Your instructions
The entries are to be output in full, word for word.

*** Opening Record set ***

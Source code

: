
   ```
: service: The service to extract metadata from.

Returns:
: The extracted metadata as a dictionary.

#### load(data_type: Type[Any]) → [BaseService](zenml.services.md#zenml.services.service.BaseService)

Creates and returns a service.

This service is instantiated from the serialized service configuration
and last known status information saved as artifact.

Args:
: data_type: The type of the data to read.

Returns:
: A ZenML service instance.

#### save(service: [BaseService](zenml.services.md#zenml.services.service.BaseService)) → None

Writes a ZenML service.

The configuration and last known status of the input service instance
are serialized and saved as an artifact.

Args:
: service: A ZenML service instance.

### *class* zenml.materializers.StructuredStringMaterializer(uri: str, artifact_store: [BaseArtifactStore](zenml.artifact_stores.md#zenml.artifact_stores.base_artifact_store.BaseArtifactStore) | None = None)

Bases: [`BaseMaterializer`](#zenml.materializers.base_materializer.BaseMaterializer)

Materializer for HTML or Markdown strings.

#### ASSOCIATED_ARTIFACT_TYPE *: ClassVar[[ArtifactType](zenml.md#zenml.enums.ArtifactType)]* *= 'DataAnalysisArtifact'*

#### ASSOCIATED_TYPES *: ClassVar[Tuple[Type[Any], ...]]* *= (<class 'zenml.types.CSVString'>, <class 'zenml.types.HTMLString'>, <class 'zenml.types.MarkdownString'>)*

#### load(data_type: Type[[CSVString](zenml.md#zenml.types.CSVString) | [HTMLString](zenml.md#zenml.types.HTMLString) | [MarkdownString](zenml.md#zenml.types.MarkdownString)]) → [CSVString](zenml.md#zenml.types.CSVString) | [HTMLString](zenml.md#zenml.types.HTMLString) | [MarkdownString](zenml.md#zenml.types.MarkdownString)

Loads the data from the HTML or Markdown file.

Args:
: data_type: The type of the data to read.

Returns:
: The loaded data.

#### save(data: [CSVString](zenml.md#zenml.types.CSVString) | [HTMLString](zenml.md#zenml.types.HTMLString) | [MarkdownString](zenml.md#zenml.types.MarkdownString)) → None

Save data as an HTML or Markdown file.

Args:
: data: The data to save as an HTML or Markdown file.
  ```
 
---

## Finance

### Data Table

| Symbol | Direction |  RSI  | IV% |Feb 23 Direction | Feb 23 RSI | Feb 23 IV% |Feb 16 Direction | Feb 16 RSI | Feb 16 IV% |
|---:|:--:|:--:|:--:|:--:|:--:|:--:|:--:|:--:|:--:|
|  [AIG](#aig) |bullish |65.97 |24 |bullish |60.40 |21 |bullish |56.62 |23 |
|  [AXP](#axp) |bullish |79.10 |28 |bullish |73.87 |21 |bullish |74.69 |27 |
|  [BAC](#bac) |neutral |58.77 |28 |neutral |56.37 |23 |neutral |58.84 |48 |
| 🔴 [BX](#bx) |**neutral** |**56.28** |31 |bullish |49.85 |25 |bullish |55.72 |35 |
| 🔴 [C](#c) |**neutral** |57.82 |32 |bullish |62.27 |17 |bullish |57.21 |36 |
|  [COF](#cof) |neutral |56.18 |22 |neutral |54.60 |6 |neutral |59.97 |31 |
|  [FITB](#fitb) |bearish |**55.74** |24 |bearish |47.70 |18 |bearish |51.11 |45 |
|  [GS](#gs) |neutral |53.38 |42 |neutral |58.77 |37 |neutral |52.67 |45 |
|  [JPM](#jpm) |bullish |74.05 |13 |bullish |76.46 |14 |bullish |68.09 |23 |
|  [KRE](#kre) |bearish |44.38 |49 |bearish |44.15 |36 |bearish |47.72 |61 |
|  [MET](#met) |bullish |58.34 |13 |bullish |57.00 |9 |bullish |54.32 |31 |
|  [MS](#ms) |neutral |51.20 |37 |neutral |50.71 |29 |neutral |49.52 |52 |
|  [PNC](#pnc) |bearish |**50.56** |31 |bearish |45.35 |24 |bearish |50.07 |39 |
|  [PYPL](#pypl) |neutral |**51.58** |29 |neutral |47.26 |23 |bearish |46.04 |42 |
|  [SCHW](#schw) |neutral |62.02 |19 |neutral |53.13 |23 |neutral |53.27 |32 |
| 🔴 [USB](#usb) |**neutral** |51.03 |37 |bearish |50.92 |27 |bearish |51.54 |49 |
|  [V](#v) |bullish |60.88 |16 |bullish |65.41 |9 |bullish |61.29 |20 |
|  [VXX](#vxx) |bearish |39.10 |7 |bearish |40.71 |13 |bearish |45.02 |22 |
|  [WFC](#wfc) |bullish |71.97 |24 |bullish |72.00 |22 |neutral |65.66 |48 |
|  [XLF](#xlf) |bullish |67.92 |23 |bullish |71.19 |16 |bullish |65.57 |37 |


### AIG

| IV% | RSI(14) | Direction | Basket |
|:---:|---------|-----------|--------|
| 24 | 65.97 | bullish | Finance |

*** Closing Record set ***

Solution
Source code

:
   ```
: service: The service to extract metadata from.

Returns:
: The extracted metadata as a dictionary.

#### load(data_type: Type[Any]) → [BaseService](zenml.services.md#zenml.services.service.BaseService)

Creates and returns a service.

This service is instantiated from the serialized service configuration
and last known status information saved as artifact.

Args:
: data_type: The type of the data to read.

Returns:
: A ZenML service instance.

#### save(service: [BaseService](zenml.services.md#zenml.services.service.BaseService)) → None

Writes a ZenML service.

The configuration and last known status of the input service instance
are serialized and saved as an artifact.

Args:
: service: A ZenML service instance.

### *class* zenml.materializers.StructuredStringMaterializer(uri: str, artifact_store: [BaseArtifactStore](zenml.artifact_stores.md#zenml.artifact_stores.base_artifact_store.BaseArtifactStore) | None = None)

Bases: [`BaseMaterializer`](#zenml.materializers.base_materializer.BaseMaterializer)

Materializer for HTML or Markdown strings.

#### ASSOCIATED_ARTIFACT_TYPE *: ClassVar[[ArtifactType](zenml.md#zenml.enums.ArtifactType)]* *= 'DataAnalysisArtifact'*

#### ASSOCIATED_TYPES *: ClassVar[Tuple[Type[Any], ...]]* *= (<class 'zenml.types.CSVString'>, <class 'zenml.types.HTMLString'>, <class 'zenml.types.MarkdownString'>)*

#### load(data_type: Type[[CSVString](zenml.md#zenml.types.CSVString) | [HTMLString](zenml.md#zenml.types.HTMLString) | [MarkdownString](zenml.md#zenml.types.MarkdownString)]) → [CSVString](zenml.md#zenml.types.CSVString) | [HTMLString](zenml.md#zenml.types.HTMLString) | [MarkdownString](zenml.md#zenml.types.MarkdownString)

Loads the data from the HTML or Markdown file.

Args:
: data_type: The type of the data to read.

Returns:
: The loaded data.

#### save(data: [CSVString](zenml.md#zenml.types.CSVString) | [HTMLString](zenml.md#zenml.types.HTMLString) | [MarkdownString](zenml.md#zenml.types.MarkdownString)) → None

Save data as an HTML or Markdown file.

Args:
: data: The data to save as an HTML or Markdown file.
  ```
 
---

## Finance

### Data Table

| Symbol | Direction |  RSI  | IV% |Feb 23 Direction | Feb 23 RSI | Feb 23 IV% |Feb 16 Direction | Feb 16 RSI | Feb 16 IV% |
|---:|:--:|:--:|:--:|:--:|:--:|:--:|:--:|:--:|:--:|
|  [AIG](#aig) |bullish |65.97 |24 |bullish |60.40 |21 |bullish |56.62 |23 |
|  [AXP](#axp) |bullish |79.10 |28 |bullish |73.87 |21 |bullish |74.69 |27 |
|  [BAC](#bac) |neutral |58.77 |28 |neutral |56.37 |23 |neutral |58.84 |48 |
| 🔴 [BX](#bx) |**neutral** |**56.28** |31 |bullish |49.85 |25 |bullish |55.72 |35 |
| 🔴 [C](#c) |**neutral** |57.82 |32 |bullish |62.27 |17 |bullish |57.21 |36 |
|  [COF](#cof) |neutral |56.18 |22 |neutral |54.60 |6 |neutral |59.97 |31 |
|  [FITB](#fitb) |bearish |**55.74** |24 |bearish |47.70 |18 |bearish |51.11 |45 |
|  [GS](#gs) |neutral |53.38 |42 |neutral |58.77 |37 |neutral |52.67 |45 |
|  [JPM](#jpm) |bullish |74.05 |13 |bullish |76.46 |14 |bullish |68.09 |23 |
|  [KRE](#kre) |bearish |44.38 |49 |bearish |44.15 |36 |bearish |47.72 |61 |
|  [MET](#met) |bullish |58.34 |13 |bullish |57.00 |9 |bullish |54.32 |31 |
|  [MS](#ms) |neutral |51.20 |37 |neutral |50.71 |29 |neutral |49.52 |52 |
|  [PNC](#pnc) |bearish |**50.56** |31 |bearish |45.35 |24 |bearish |50.07 |39 |
|  [PYPL](#pypl) |neutral |**51.58** |29 |neutral |47.26 |23 |bearish |46.04 |42 |
|  [SCHW](#schw) |neutral |62.02 |19 |neutral |53.13 |23 |neutral |53.27 |32 |
| 🔴 [USB](#usb) |**neutral** |51.03 |37 |bearish |50.92 |27 |bearish |51.54 |49 |
|  [V](#v) |bullish |60.88 |16 |bullish |65.41 |9 |bullish |61.29 |20 |
|  [VXX](#vxx) |bearish |39.10 |7 |bearish |40.71 |13 |bearish |45.02 |22 |
|  [WFC](#wfc) |bullish |71.97 |24 |bullish |72.00 |22 |neutral |65.66 |48 |
|  [XLF](#xlf) |bullish |67.92 |23 |bullish |71.19 |16 |bullish |65.57 |37 |


### AIG

| IV% | RSI(14) | Direction | Basket |
|:---:|---------|-----------|--------|
| 24 | 65.97 | bullish | Finance |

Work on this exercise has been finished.